Desde outubro de 2019, a instalação de painéis em prédios requer apenas autorização por maioria simples em assembleia de condóminos
O autoconsumo tem por acréscimo a vantagem de mostrar (através de uma app no telemóvel, por exemplo) quanto se está a produzir e a consumir, o que incentiva a reduzir consumos e adaptar hábitos. “Se uma pessoa tiver mais do que dois painéis, talvez já faça sentido uma bomba de calor em vez da caldeira a gás, ou uma placa elétrica em vez da tradicional, e pode programar a máquina da roupa para trabalhar durante o dia”, sugere Francisco Ramos Pinto. “É assim que passa a fazer parte da transição energética, substituindo o gás pela eletricidade de fonte renovável. E se calhar, daqui a uns anos, tem 20 painéis.”
O autoconsumo está também a ser encarado por muitos como um investimento puro: a poupança na fatura da luz é garantidamente superior aos juros que mil euros rendem no banco. Para quem precisa de empréstimo para adquirir estes sistemas, o melhor, segundo a Deco Proteste, é recorrer ao crédito pessoal específico para energias renováveis.

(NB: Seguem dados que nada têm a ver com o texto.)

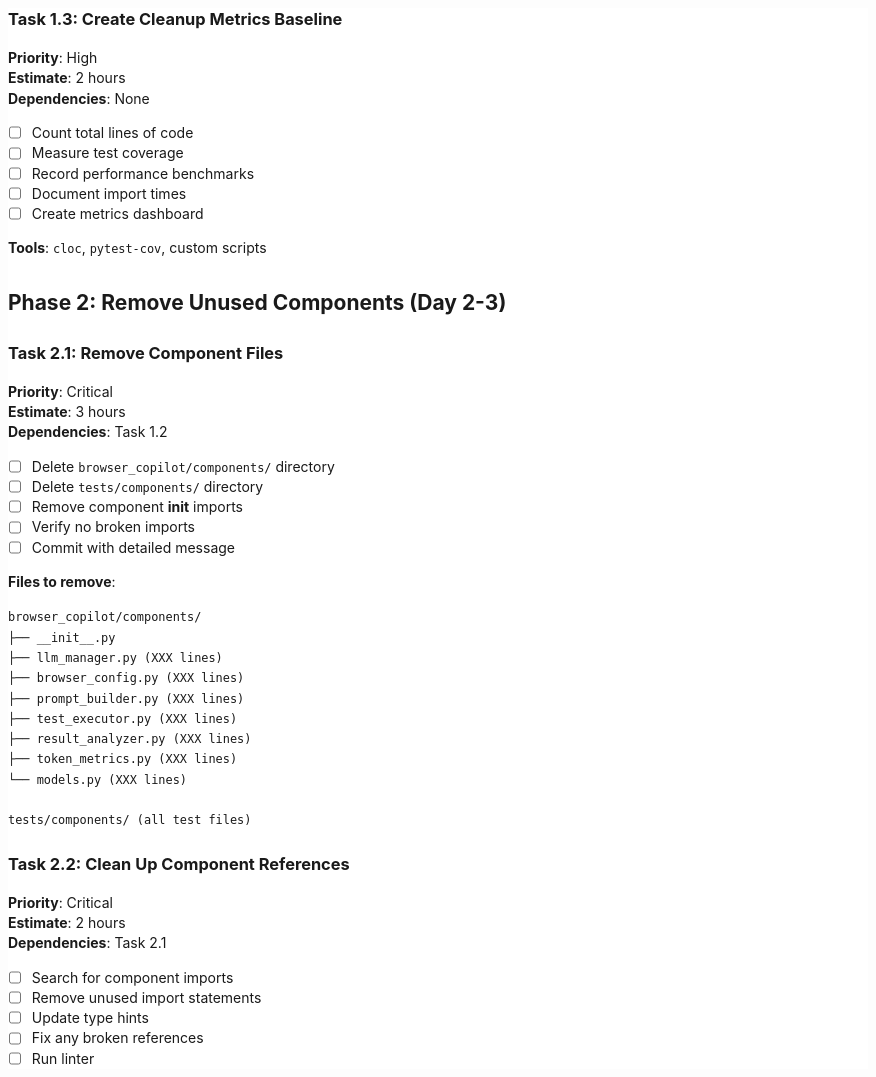 ### Task 1.3: Create Cleanup Metrics Baseline
**Priority**: High  
**Estimate**: 2 hours  
**Dependencies**: None

- [ ] Count total lines of code
- [ ] Measure test coverage
- [ ] Record performance benchmarks
- [ ] Document import times
- [ ] Create metrics dashboard

**Tools**: `cloc`, `pytest-cov`, custom scripts

## Phase 2: Remove Unused Components (Day 2-3)

### Task 2.1: Remove Component Files
**Priority**: Critical  
**Estimate**: 3 hours  
**Dependencies**: Task 1.2

- [ ] Delete `browser_copilot/components/` directory
- [ ] Delete `tests/components/` directory
- [ ] Remove component __init__ imports
- [ ] Verify no broken imports
- [ ] Commit with detailed message

**Files to remove**:
```
browser_copilot/components/
├── __init__.py
├── llm_manager.py (XXX lines)
├── browser_config.py (XXX lines)
├── prompt_builder.py (XXX lines)
├── test_executor.py (XXX lines)
├── result_analyzer.py (XXX lines)
├── token_metrics.py (XXX lines)
└── models.py (XXX lines)

tests/components/ (all test files)
```

### Task 2.2: Clean Up Component References
**Priority**: Critical  
**Estimate**: 2 hours  
**Dependencies**: Task 2.1

- [ ] Search for component imports
- [ ] Remove unused import statements
- [ ] Update type hints
- [ ] Fix any broken references
- [ ] Run linter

As queixas dos consumidores
O custo da instalação é parte substancial do preço final dos equipamentos, pelo que o mercado de usados não tem grande expressão – fica caro desinstalar os painéis. Mas essa não é uma questão importante, face à sua longevidade. “Os equipamentos têm uma vida útil de 20 a 25 anos, com pouca degradação. Ao fim de 20 anos ainda produzem 80% a 85% da capacidade inicial”, garante Ricardo Leite, da Energia Independente, empresa do grupo GALP que implementou este ano um sistema online baseado no Google Maps, em que as pessoas encontram a sua rua, identificam o telhado da sua casa e dizem quanto pagam de luz, e imediatamente ficam a saber quanto poupariam com um sistema fotovoltaico (para uma moradia média com muita luz e €100 mensais de fatura, a poupança anual é de €330).
A popularidade dos painéis deve muito ao salto que deram em termos de eficiência. “Hoje, um painel médio para a indústria tem uma potência de 530 watts. Há dez anos, um topo de gama tinha 195”, lembra Ricardo Leite. “E houve uma grande redução do preço dos painéis e dos inversores. Antes, havia tarifas bonificadas, mas os preços desceram o suficiente para deixarem de ser necessárias.”

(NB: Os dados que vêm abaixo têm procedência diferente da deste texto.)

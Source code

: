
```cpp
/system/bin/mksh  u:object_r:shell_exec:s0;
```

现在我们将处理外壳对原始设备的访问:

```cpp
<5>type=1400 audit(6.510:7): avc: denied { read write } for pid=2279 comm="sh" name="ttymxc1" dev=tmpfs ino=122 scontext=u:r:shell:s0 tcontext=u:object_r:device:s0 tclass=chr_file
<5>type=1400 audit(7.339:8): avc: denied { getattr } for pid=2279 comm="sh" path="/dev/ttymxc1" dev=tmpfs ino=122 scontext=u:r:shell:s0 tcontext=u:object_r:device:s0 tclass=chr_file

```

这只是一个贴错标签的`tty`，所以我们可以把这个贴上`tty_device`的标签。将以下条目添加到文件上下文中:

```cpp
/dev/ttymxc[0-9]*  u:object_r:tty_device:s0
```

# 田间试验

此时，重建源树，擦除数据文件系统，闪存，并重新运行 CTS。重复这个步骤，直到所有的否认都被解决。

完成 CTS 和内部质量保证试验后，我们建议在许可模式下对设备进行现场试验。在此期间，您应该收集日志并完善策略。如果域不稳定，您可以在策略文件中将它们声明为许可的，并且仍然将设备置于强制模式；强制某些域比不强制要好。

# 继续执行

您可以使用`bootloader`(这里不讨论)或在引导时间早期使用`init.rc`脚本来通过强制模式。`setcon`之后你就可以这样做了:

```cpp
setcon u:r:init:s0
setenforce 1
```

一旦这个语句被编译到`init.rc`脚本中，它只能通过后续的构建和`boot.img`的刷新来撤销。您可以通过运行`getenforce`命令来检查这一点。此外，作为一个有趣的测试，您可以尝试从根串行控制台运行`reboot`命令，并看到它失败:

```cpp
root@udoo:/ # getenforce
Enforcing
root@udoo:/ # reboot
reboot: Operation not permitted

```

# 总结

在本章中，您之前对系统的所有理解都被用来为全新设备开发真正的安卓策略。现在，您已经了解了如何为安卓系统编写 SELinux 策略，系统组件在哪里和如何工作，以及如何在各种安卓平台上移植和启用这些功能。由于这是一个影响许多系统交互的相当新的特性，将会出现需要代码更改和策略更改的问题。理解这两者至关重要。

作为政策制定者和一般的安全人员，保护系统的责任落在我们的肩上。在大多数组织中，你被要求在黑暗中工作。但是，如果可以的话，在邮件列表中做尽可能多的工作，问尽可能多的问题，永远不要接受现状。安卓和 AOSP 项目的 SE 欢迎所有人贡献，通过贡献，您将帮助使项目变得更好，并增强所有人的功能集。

O mercado continua sobretudo virado para as moradias, mas, há um ano e meio, o Governo aprovou um decreto-lei para facilitar e regular a instalação em condomínios que requer apenas autorização por maioria simples em assembleia de condóminos, pelo que também aqui começa a haver mudanças. O setor está também à beira de outra revolução: as baterias, que estão a ficar mais baratas (apesar de o break-even ainda se aproximar dos dez anos) e permitem acumular energia durante o dia para usar à noite. “Há cada vez mais instalações de sistemas com baterias no residencial”, diz Francisco Ramos Pinto. Uma tendência que o especialista atribui ao decréscimo do custo e à vontade de os consumidores serem independentes da rede, mas também à cobiça. “Se o vizinho tem…”
O autoconsumo está em ebulição, mas isso não quer dizer que toda a gente esteja contente. À VISÃO, a Deco Proteste aponta casos em que a produção não satisfaz as expectativas, queixas quanto ao preço pago pela eletricidade excedente injetada na rede e reclamações sobre o processo burocrático para o registo e colocação em funcionamento dos sistemas. Dores de crescimento de uma tecnologia que está a evoluir demasiado depressa.